Sing to the Western Wind

In reflective prose, Tariq Mehmood’s kaleidoscopic novel Sing to the Western Wind unravels the life of man driven to the brink by political and religious violence.

Saleem is at the end of his life. He has bombs strapped to his chest and a plan to detonate them. As he moves through the motions of his plan, he reflects on his complicated past.

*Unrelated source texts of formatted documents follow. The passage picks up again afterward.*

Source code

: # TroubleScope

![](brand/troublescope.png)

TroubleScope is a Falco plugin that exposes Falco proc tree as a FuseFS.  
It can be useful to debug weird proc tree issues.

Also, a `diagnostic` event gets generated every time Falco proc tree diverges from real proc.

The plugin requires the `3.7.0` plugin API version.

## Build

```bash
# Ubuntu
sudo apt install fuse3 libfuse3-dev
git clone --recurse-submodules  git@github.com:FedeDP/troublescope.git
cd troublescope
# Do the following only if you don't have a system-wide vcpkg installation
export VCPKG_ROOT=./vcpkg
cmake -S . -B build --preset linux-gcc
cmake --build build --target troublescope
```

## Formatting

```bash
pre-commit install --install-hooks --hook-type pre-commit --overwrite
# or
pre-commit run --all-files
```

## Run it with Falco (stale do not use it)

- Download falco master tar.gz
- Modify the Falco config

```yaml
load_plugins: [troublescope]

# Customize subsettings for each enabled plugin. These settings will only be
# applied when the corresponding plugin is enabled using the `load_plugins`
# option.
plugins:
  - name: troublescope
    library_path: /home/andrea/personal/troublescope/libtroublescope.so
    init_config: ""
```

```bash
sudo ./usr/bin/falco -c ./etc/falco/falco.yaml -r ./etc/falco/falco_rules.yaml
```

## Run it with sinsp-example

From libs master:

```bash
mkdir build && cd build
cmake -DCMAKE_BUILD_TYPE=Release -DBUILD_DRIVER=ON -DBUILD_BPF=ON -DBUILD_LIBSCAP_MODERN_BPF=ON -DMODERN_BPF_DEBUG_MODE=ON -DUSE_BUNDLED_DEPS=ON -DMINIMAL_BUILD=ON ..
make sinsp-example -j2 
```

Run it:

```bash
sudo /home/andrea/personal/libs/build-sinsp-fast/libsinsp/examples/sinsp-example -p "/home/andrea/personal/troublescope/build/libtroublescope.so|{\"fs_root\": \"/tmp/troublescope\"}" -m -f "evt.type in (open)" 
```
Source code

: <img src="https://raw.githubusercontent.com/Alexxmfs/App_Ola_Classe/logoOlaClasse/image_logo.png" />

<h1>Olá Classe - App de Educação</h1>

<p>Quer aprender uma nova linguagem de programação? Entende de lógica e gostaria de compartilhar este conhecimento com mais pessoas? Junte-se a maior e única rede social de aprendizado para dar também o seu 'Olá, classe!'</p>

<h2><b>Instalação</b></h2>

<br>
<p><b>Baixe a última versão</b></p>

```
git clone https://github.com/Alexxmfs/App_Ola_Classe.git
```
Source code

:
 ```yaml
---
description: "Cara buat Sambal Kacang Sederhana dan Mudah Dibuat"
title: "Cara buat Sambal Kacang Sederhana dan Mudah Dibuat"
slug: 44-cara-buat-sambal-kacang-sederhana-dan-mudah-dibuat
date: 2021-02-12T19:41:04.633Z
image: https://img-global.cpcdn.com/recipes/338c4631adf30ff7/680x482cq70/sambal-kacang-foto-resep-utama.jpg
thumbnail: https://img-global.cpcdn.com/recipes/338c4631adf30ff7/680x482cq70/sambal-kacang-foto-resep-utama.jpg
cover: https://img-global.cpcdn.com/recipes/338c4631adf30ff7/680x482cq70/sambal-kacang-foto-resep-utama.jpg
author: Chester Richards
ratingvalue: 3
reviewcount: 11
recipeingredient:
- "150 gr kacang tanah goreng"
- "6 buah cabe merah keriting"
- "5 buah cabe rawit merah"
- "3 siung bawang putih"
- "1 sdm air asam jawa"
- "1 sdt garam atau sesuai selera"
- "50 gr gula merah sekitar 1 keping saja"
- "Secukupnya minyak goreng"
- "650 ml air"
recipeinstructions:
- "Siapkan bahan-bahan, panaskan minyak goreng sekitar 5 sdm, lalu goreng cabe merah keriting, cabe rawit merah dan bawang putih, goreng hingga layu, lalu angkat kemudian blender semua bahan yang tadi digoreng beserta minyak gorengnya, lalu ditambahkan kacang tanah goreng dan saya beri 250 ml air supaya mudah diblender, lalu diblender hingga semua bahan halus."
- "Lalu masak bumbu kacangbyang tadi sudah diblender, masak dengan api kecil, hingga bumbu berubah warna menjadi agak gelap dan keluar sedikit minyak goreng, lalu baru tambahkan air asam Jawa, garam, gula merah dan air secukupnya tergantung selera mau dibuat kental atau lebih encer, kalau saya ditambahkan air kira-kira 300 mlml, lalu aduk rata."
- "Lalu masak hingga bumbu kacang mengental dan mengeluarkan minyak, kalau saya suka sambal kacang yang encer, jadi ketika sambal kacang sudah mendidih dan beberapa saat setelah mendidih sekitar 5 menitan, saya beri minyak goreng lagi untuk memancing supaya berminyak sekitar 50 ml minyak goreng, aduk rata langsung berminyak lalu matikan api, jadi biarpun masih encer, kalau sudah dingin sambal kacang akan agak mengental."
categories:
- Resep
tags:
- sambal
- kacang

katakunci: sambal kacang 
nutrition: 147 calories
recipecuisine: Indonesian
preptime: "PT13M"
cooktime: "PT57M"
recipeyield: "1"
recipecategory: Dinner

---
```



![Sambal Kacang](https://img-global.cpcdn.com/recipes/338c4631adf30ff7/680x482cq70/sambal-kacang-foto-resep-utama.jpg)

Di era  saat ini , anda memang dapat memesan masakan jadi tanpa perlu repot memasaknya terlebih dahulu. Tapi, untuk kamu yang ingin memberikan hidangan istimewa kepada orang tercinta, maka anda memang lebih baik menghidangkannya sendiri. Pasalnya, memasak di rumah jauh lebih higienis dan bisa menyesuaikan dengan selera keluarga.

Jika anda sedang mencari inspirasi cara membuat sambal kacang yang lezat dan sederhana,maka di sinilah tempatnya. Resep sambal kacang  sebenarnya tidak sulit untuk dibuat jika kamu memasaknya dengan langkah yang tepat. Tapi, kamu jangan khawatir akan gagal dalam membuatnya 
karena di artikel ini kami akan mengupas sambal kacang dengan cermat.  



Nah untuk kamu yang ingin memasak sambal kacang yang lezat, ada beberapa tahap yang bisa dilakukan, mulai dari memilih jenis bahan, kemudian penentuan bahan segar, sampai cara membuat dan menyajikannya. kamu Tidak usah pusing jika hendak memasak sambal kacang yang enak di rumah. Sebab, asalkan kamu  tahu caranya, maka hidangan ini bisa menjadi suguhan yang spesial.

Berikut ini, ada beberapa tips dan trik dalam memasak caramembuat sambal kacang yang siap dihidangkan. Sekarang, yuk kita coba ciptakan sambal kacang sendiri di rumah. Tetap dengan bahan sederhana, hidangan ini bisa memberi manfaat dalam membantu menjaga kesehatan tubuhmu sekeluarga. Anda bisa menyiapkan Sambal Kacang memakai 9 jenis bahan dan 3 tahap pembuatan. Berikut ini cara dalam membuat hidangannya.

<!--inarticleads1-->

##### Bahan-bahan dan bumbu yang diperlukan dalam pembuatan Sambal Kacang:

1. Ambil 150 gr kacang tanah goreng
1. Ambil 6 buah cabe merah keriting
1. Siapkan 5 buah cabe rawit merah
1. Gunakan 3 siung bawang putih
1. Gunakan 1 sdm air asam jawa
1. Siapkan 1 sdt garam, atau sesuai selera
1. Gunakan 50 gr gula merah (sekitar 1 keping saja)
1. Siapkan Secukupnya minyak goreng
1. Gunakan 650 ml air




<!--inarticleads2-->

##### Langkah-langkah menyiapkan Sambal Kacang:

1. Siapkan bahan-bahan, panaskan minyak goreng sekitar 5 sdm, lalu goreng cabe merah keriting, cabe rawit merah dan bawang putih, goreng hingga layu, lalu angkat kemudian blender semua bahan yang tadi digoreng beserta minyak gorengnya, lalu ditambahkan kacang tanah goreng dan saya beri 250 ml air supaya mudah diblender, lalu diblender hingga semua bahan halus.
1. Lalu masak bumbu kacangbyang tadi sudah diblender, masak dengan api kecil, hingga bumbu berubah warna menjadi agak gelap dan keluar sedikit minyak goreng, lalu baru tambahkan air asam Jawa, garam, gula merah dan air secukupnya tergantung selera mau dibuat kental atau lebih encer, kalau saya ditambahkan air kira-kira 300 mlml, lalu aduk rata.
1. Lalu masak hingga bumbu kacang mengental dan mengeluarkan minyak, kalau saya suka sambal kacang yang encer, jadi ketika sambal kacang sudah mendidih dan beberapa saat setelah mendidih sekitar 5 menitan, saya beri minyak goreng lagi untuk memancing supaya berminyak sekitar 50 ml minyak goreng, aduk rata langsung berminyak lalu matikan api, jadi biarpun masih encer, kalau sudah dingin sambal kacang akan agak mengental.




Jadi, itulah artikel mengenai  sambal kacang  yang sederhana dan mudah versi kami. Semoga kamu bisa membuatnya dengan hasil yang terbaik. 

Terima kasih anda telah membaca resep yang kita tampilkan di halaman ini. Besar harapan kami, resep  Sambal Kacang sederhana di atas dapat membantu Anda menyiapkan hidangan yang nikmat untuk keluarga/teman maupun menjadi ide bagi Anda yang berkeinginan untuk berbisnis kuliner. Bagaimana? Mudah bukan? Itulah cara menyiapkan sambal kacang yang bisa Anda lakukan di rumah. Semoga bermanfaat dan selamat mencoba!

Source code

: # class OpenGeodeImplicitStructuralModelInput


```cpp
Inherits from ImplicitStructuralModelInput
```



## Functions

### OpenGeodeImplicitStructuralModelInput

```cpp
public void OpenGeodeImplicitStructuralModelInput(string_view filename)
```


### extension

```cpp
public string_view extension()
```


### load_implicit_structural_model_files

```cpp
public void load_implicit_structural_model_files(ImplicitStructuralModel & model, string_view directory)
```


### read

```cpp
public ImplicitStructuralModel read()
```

As a young man, Saleem left Pakistan to work at a mill in England. But England seemed intent on grinding him down with deep debt, vitriolic racism, loneliness, and displacement. Though he found pleasures where he could, through union solidarity and passionate love, Saleem never stopped dreaming of Pakistan. He spent decades going between the two countries—a sudden foreigner in both, caught in the crosshairs of war. Senseless losses and failures narrowed his path until he could see only death at its end.

The tragedies of Saleem’s life lay bare questions about radicalization and the efficacy of revenge. Western bombs rain down on everyone around him. The vacuum of grief they leave behind pushes bystanders towards desperate retaliation. “Is revenge wrong for someone like me?” Saleem asks; he is met with no answer.

The sound of warplanes hums within the prose, which is as stark as the violence it depicts. Memory structures the plot as it leap-frogs across time and space. Though the tumult of racist politics is the engine behind his decline, Saleem is not depicted as a perfect victim. His development is nuanced; he is both cruel and generous, giving humanity to his character.

The unflinching novel Sing to the Western Wind covers the human costs of imperial war in Pakistan, showing how innocence can be transformed into extremity through unjust violence: “sometimes, even doves are slaughtered for the crime of singing.”